Work to complete - Would you set down every entry shown below, precisely as written?

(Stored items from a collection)

____________________

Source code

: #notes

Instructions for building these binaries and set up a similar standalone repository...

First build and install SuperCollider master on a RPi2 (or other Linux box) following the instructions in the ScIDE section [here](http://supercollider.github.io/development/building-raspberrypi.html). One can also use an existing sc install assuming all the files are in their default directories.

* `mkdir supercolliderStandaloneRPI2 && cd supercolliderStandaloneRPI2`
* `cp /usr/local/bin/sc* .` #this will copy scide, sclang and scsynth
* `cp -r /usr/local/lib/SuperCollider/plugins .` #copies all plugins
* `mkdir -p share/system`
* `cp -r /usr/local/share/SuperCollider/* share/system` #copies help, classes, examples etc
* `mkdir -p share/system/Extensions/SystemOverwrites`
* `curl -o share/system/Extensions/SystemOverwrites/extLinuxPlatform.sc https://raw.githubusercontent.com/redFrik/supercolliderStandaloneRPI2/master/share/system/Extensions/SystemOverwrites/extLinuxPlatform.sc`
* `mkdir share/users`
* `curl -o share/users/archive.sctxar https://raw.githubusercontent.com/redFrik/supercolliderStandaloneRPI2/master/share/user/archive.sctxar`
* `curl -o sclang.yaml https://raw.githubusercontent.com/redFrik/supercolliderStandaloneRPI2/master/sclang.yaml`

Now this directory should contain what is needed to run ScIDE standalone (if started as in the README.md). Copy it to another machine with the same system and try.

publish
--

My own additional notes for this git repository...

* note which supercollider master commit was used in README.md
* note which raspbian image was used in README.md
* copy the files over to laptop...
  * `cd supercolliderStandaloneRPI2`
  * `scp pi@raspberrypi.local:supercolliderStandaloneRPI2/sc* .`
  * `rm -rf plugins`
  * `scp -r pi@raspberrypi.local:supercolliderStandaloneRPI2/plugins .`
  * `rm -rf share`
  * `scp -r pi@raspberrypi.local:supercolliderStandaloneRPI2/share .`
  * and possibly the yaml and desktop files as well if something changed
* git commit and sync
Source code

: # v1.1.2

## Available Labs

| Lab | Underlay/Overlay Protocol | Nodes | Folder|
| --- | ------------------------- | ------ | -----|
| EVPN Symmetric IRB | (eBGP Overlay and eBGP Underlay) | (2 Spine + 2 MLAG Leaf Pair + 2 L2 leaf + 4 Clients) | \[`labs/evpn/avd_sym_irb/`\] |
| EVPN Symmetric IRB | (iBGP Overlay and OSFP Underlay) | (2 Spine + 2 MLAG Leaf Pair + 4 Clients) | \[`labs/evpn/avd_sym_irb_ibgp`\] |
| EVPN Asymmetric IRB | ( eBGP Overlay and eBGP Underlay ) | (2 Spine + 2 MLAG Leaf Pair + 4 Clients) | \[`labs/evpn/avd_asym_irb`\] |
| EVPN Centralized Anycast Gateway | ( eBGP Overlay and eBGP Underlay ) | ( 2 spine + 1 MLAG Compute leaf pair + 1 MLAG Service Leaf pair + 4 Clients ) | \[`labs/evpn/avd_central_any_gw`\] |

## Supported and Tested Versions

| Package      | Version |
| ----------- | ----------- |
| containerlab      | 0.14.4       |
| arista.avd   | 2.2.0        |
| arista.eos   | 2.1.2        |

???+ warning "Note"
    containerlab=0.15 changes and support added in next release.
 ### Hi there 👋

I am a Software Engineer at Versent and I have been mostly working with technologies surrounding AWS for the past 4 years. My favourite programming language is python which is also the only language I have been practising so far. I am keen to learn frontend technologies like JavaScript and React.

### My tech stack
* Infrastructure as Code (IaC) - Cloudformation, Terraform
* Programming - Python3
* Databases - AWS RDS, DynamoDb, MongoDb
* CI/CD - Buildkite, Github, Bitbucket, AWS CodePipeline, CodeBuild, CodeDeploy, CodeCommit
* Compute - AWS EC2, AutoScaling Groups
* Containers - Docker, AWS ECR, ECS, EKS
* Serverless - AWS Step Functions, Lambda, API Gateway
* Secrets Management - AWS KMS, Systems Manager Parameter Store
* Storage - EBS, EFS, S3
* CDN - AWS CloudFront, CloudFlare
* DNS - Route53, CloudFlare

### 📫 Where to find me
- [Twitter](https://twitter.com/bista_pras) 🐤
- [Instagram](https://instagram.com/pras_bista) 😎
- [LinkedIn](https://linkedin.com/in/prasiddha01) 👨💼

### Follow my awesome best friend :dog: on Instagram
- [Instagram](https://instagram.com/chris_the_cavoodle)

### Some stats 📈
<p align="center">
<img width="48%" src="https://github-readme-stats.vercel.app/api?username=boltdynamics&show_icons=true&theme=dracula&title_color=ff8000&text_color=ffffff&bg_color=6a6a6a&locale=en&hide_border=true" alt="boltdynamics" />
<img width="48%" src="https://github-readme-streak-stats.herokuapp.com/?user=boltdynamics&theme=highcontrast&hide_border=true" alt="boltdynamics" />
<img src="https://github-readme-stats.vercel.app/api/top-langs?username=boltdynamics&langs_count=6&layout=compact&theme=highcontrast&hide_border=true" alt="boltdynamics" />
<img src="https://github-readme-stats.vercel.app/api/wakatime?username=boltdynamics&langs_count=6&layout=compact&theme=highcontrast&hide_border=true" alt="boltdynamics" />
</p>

____________________

Solved exercise -
Source code

: #notes

Instructions for building these binaries and set up a similar standalone repository...

First build and install SuperCollider master on a RPi2 (or other Linux box) following the instructions in the ScIDE section [here](http://supercollider.github.io/development/building-raspberrypi.html). One can also use an existing sc install assuming all the files are in their default directories.

* `mkdir supercolliderStandaloneRPI2 && cd supercolliderStandaloneRPI2`
* `cp /usr/local/bin/sc* .` #this will copy scide, sclang and scsynth
* `cp -r /usr/local/lib/SuperCollider/plugins .` #copies all plugins
* `mkdir -p share/system`
* `cp -r /usr/local/share/SuperCollider/* share/system` #copies help, classes, examples etc
* `mkdir -p share/system/Extensions/SystemOverwrites`
* `curl -o share/system/Extensions/SystemOverwrites/extLinuxPlatform.sc https://raw.githubusercontent.com/redFrik/supercolliderStandaloneRPI2/master/share/system/Extensions/SystemOverwrites/extLinuxPlatform.sc`
* `mkdir share/users`
* `curl -o share/users/archive.sctxar https://raw.githubusercontent.com/redFrik/supercolliderStandaloneRPI2/master/share/user/archive.sctxar`
* `curl -o sclang.yaml https://raw.githubusercontent.com/redFrik/supercolliderStandaloneRPI2/master/sclang.yaml`

Now this directory should contain what is needed to run ScIDE standalone (if started as in the README.md). Copy it to another machine with the same system and try.

publish
--

My own additional notes for this git repository...

* note which supercollider master commit was used in README.md
* note which raspbian image was used in README.md
* copy the files over to laptop...
  * `cd supercolliderStandaloneRPI2`
  * `scp pi@raspberrypi.local:supercolliderStandaloneRPI2/sc* .`
  * `rm -rf plugins`
  * `scp -r pi@raspberrypi.local:supercolliderStandaloneRPI2/plugins .`
  * `rm -rf share`
  * `scp -r pi@raspberrypi.local:supercolliderStandaloneRPI2/share .`
  * and possibly the yaml and desktop files as well if something changed
* git commit and sync
Source code

: # v1.1.2

## Available Labs

| Lab | Underlay/Overlay Protocol | Nodes | Folder|
| --- | ------------------------- | ------ | -----|
| EVPN Symmetric IRB | (eBGP Overlay and eBGP Underlay) | (2 Spine + 2 MLAG Leaf Pair + 2 L2 leaf + 4 Clients) | \[`labs/evpn/avd_sym_irb/`\] |
| EVPN Symmetric IRB | (iBGP Overlay and OSFP Underlay) | (2 Spine + 2 MLAG Leaf Pair + 4 Clients) | \[`labs/evpn/avd_sym_irb_ibgp`\] |
| EVPN Asymmetric IRB | ( eBGP Overlay and eBGP Underlay ) | (2 Spine + 2 MLAG Leaf Pair + 4 Clients) | \[`labs/evpn/avd_asym_irb`\] |
| EVPN Centralized Anycast Gateway | ( eBGP Overlay and eBGP Underlay ) | ( 2 spine + 1 MLAG Compute leaf pair + 1 MLAG Service Leaf pair + 4 Clients ) | \[`labs/evpn/avd_central_any_gw`\] |

## Supported and Tested Versions

| Package      | Version |
| ----------- | ----------- |
| containerlab      | 0.14.4       |
| arista.avd   | 2.2.0        |
| arista.eos   | 2.1.2        |

???+ warning "Note"
    containerlab=0.15 changes and support added in next release.
 ### Hi there 👋

I am a Software Engineer at Versent and I have been mostly working with technologies surrounding AWS for the past 4 years. My favourite programming language is python which is also the only language I have been practising so far. I am keen to learn frontend technologies like JavaScript and React.

### My tech stack
* Infrastructure as Code (IaC) - Cloudformation, Terraform
* Programming - Python3
* Databases - AWS RDS, DynamoDb, MongoDb
* CI/CD - Buildkite, Github, Bitbucket, AWS CodePipeline, CodeBuild, CodeDeploy, CodeCommit
* Compute - AWS EC2, AutoScaling Groups
* Containers - Docker, AWS ECR, ECS, EKS
* Serverless - AWS Step Functions, Lambda, API Gateway
* Secrets Management - AWS KMS, Systems Manager Parameter Store
* Storage - EBS, EFS, S3
* CDN - AWS CloudFront, CloudFlare
* DNS - Route53, CloudFlare

### 📫 Where to find me
- [Twitter](https://twitter.com/bista_pras) 🐤
- [Instagram](https://instagram.com/pras_bista) 😎
- [LinkedIn](https://linkedin.com/in/prasiddha01) 👨💼

### Follow my awesome best friend :dog: on Instagram
- [Instagram](https://instagram.com/chris_the_cavoodle)

### Some stats 📈
<p align="center">
<img width="48%" src="https://github-readme-stats.vercel.app/api?username=boltdynamics&show_icons=true&theme=dracula&title_color=ff8000&text_color=ffffff&bg_color=6a6a6a&locale=en&hide_border=true" alt="boltdynamics" />
<img width="48%" src="https://github-readme-streak-stats.herokuapp.com/?user=boltdynamics&theme=highcontrast&hide_border=true" alt="boltdynamics" />
<img src="https://github-readme-stats.vercel.app/api/top-langs?username=boltdynamics&langs_count=6&layout=compact&theme=highcontrast&hide_border=true" alt="boltdynamics" />
<img src="https://github-readme-stats.vercel.app/api/wakatime?username=boltdynamics&langs_count=6&layout=compact&theme=highcontrast&hide_border=true" alt="boltdynamics" />
</p>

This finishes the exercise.